* **Aim of the exercise**
The only thing to report is how many lines of the data contain the word "requis".

* **Given entries**
────────────────
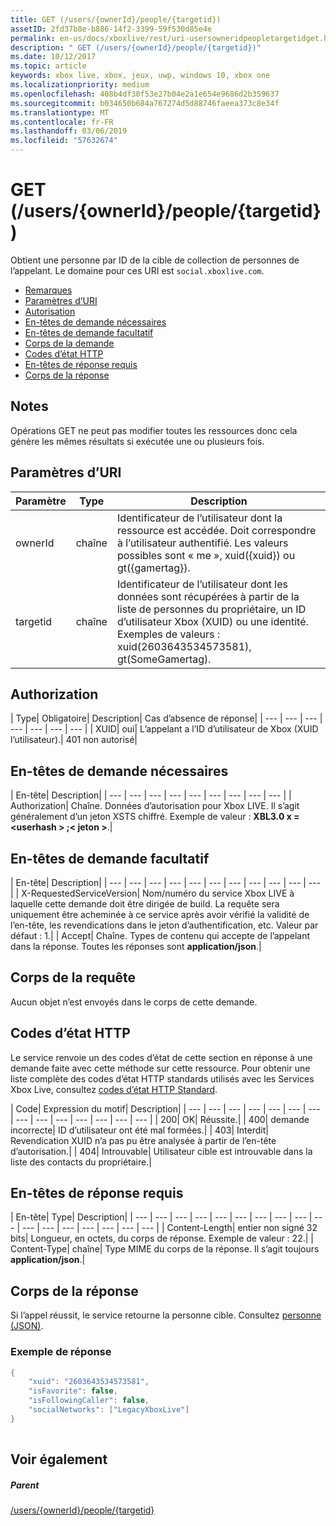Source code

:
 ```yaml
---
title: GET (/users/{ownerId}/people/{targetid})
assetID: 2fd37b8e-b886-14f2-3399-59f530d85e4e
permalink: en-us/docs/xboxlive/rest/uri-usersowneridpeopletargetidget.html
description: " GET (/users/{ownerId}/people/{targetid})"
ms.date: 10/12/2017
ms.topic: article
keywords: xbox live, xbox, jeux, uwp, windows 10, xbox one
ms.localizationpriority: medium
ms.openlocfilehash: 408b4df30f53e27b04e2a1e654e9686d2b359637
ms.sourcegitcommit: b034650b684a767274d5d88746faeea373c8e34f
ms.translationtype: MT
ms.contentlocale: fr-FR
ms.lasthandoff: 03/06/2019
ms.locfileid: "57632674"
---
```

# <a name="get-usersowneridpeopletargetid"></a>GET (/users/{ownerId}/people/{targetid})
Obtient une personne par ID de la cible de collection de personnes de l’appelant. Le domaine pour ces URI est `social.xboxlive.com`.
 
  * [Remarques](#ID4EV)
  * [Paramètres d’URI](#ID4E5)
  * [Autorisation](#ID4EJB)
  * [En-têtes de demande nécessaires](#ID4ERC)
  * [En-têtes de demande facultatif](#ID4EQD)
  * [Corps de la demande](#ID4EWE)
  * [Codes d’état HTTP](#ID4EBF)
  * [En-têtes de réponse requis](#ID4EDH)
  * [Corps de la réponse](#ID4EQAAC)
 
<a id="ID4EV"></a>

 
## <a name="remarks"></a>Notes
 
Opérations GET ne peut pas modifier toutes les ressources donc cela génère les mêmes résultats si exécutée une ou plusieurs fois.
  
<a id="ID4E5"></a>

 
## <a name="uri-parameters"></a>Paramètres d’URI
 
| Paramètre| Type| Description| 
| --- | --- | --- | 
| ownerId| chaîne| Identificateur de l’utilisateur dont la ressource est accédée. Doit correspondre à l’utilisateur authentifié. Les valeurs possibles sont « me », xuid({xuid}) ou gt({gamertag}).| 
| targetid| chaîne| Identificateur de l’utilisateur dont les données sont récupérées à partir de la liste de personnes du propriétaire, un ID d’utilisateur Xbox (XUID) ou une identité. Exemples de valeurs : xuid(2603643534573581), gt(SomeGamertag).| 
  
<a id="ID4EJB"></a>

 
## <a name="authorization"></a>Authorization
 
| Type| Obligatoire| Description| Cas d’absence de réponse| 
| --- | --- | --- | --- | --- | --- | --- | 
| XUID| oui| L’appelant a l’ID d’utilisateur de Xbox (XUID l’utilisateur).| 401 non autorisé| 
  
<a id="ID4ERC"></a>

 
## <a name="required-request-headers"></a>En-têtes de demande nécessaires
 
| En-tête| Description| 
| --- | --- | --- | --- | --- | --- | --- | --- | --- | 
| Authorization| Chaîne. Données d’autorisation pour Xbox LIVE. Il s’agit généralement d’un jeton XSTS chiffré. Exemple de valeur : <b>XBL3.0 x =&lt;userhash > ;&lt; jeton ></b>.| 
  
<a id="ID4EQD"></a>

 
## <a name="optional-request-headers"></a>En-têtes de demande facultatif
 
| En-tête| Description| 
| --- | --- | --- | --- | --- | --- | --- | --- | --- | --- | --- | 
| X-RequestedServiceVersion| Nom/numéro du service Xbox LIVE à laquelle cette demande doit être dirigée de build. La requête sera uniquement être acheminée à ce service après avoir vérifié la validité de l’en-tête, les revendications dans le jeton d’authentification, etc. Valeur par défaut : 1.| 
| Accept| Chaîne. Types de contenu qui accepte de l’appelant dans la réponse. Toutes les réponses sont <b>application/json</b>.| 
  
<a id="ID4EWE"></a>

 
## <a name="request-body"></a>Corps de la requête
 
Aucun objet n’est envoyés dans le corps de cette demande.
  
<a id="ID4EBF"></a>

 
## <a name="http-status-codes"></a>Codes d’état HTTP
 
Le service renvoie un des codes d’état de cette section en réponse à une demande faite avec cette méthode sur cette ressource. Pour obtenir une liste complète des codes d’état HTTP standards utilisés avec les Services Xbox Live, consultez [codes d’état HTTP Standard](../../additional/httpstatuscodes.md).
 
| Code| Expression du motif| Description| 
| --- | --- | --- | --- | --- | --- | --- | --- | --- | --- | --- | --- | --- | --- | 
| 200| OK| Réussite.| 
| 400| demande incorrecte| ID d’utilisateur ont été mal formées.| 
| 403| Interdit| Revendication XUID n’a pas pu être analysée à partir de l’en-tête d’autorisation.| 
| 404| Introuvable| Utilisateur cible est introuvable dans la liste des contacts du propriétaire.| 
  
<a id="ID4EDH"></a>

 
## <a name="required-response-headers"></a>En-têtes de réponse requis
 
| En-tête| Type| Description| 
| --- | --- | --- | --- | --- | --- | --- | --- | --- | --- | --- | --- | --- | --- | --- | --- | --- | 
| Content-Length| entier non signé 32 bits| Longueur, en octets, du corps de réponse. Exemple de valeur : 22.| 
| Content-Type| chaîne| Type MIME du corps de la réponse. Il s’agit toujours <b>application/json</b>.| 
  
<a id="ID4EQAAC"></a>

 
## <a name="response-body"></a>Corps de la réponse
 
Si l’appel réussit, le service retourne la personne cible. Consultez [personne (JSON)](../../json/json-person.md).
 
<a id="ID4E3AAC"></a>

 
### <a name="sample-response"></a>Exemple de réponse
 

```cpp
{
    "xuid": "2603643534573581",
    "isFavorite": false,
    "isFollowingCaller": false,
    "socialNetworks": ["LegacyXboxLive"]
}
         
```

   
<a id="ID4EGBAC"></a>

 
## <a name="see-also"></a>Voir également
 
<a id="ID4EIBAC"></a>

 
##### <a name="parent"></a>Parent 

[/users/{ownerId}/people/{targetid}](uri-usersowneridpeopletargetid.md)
────────────────
* **The completed task**
2